Ocean acidification effects on Calanus

 Much recent research on zooplankton evaluates the effects of climate warming and of progressing carbonic acidification in both oceans and lakes. Oar Feet and Opal Teeth (OF&OT) summarizes the results of studies of copepod responses to century-scale acidity change (about -0.02 pH units per decade since 1985) as “reasonably resistant.” The book provided no review of that research, and one won’t fit in an “OarFeet.com” essay.
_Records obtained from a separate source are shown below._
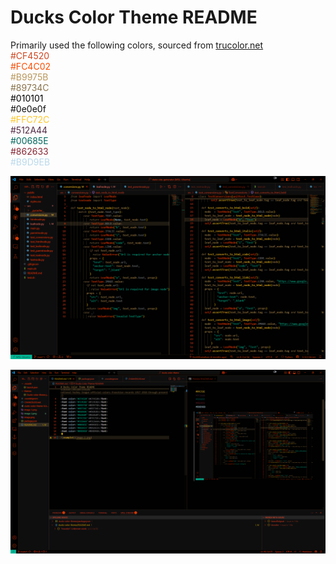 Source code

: # Ducks Color Theme README

Primarily used the following colors, sourced from [trucolor.net](https://www.trucolor.net/portfolio/national-hockey-league-official-colors-franchise-records-1917-1918-through-present/)  
<font color='#CF4520'>#CF4520</font>  
<font color='#FC4C02'>#FC4C02</font>  
<font color='#B9975B'>#B9975B</font>  
<font color='#89734C'>#89734C</font>   
<font color='#010101'>#010101</font>  
<font color='#0e0e0f'>#0e0e0f</font>  
<font color='#FFC72C'>#FFC72C</font>  
<font color='#512A44'>#512A44</font>  
<font color='#00685E'>#00685E</font>  
<font color='#862633'>#862633</font>  
<font color='#B9D9EB'>#B9D9EB</font>

![example1](https://raw.githubusercontent.com/EricMGustafson/ducks-color-theme/refs/heads/master/example1.png)  

![example2](https://raw.githubusercontent.com/EricMGustafson/ducks-color-theme/refs/heads/master/example2.png) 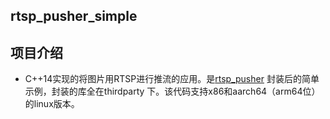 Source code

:﻿## rtsp_pusher_simple

项目介绍
-
* C++14实现的将图片用RTSP进行推流的应用。是[rtsp_pusher](https://github.com/weizf0606/rtsp_pusher) 封装后的简单示例，封装的库全在thirdparty 下。该代码支持x86和aarch64（arm64位）的linux版本。

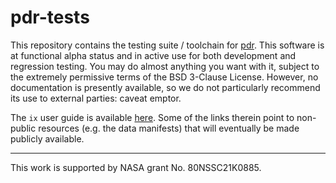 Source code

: # pdr-tests
This repository contains the testing suite / toolchain for [pdr](https://github.com/MillionConcepts/pdr). This software is at functional alpha status and in active use for both development and regression testing. You may do almost anything you want with it, subject to the extremely permissive terms of the BSD 3-Clause License. However, no documentation is presently available, so we do not particularly recommend its use to external parties: caveat emptor.

The `ix` user guide is available [here](https://docs.google.com/document/d/1ERwsHvYKMYGdETTqjspc_fv7JnW7QjT04-bBRn_licQ/edit#heading=h.5pbq95pboquk). Some of the links therein point to non-public resources (e.g. the data manifests) that will eventually be made publicly available.

----

This work is supported by NASA grant No. 80NSSC21K0885.

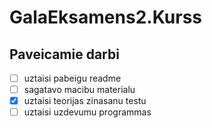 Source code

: # GalaEksamens2.Kurss
## Paveicamie darbi
- [ ] uztaisi pabeigu readme
- [ ] sagatavo macibu  materialu
- [x] uztaisi teorijas zinasanu testu 
- [ ] uztaisi uzdevumu programmas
However, I was attracted by a 2023 paper by David Fields, Jeff Runge, and eight colleagues: "A positive temperature-dependent effect of elevated CO2 on growth and lipid accumulation in the planktonic copepod Calanus finmarchicus.  Limnology and Oceanography 68: S87-S100. The title suggested that, for one copepod species at least, acidification could even be a good thing. For me the results also emphasize the accelerated patterns of copepod development and growth, a recurring source of interest for my career.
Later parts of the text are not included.